Set-Cookie: beegosessionID=XYZ; Path=/; HttpOnly
{
"schemaVersion": 2,
"mediaType": "application/vnd.docker.distribution.manifest.v2+json",
"config": {
"mediaType": "application/vnd.docker.container.image.v1+json",
"size": 2556,
"digest": "sha256:53a19cd1924db72bd427b3792cf8ee5be6f969caa33c7a32ed104a1561f37bb2"
},
"layers": [
{
"mediaType": "application/vnd.docker.image.rootfs.diff.tar.gzip",
"size": 701123,
"digest": "sha256:2ea20e1f93179438e0f481d2f291580b0fd6808ce2c716e5f9fc961b2b038e4e"
},
{
"mediaType": "application/vnd.docker.image.rootfs.diff.tar.gzip",
"size": 32,
"digest": "sha256:4f4fb700ef54461cfa02571ae0db9a0dc1e0cdb5577484a6d75e68dc38e8acc1"
},
{
"mediaType": "application/vnd.docker.image.rootfs.diff.tar.gzip",
"size": 525239,
"digest": "sha256:5c59e002a478e367ed6aa3c1d0b22b98abbb8091378ef4c273dbadb368b735b1"
},
{
"mediaType": "application/vnd.docker.image.rootfs.diff.tar.gzip",
"size": 2087201,
"digest": "sha256:d1d2b2330ff21c60d278fb02908491f59868b942c6433e8699e405764bca5645"
}
]
In the manifest above, you can see the manifest version, the media type, and the image layers that make up the container image.
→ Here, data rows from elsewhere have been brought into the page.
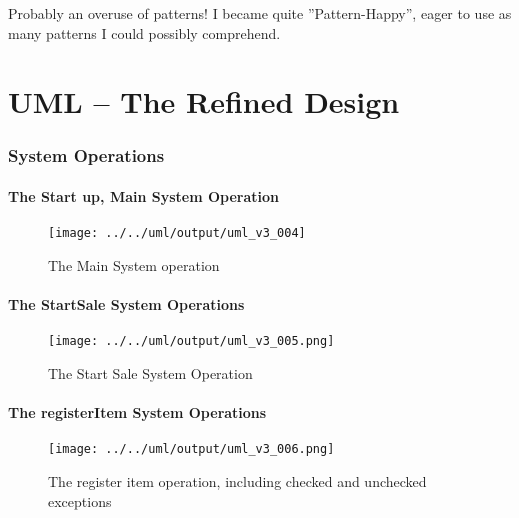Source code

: \documentclass[a4paper]{scrreprt}
\begin{document}
Probably an overuse of patterns!
I became quite ''Pattern-Happy'', eager to use as many patterns I could possibly comprehend.
\appendix
\chapter{UML -- The Refined Design}
\subsection*{System Operations}
\subsubsection*{The Start up, Main System Operation}
\begin{figure}[H]
    \begin{center}
        \texttt{[image: ../../uml/output/uml\_v3\_004]}
        \caption{The Main System operation}
        \label{fig:start-up}
    \end{center}
\end{figure}
%
\subsubsection*{The StartSale System Operations}
\begin{figure}[H]
    \begin{center}
        \texttt{[image: ../../uml/output/uml\_v3\_005.png]}
        \caption{The Start Sale System Operation}
        \label{fig:start-sale}
    \end{center}
\end{figure}
\subsubsection*{The registerItem System Operations}
\begin{figure}[H]
    \begin{center}
        \texttt{[image: ../../uml/output/uml\_v3\_006.png]}
        \caption{The register item operation, including checked and unchecked exceptions}
        \label{fig:reg-item}
    \end{center}
\end{figure}
\end{document}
This is all described in the official documentation. Now that dockerd knows the container image layout, if will retrieve one or more image layers in parallel (how many images to retrieve in parallel is controlled with the “–max-concurrent-download” option):
GET /v2/nginx/ingress/blobs/sha256:2ea20e1f93179438e0f481d2f291580b0fd6808ce2c716e5f9fc961b2b038e4e HTTP/1.1
Host: harbor
User-Agent: docker/19.03.12
Accept-Encoding: identity
Authorization: Bearer JWT.JWT.JWT
Connection: close
And that’s it. After all of the image layers are pulled, the next step would typically be to start a docker container`. Had a blast looking into this!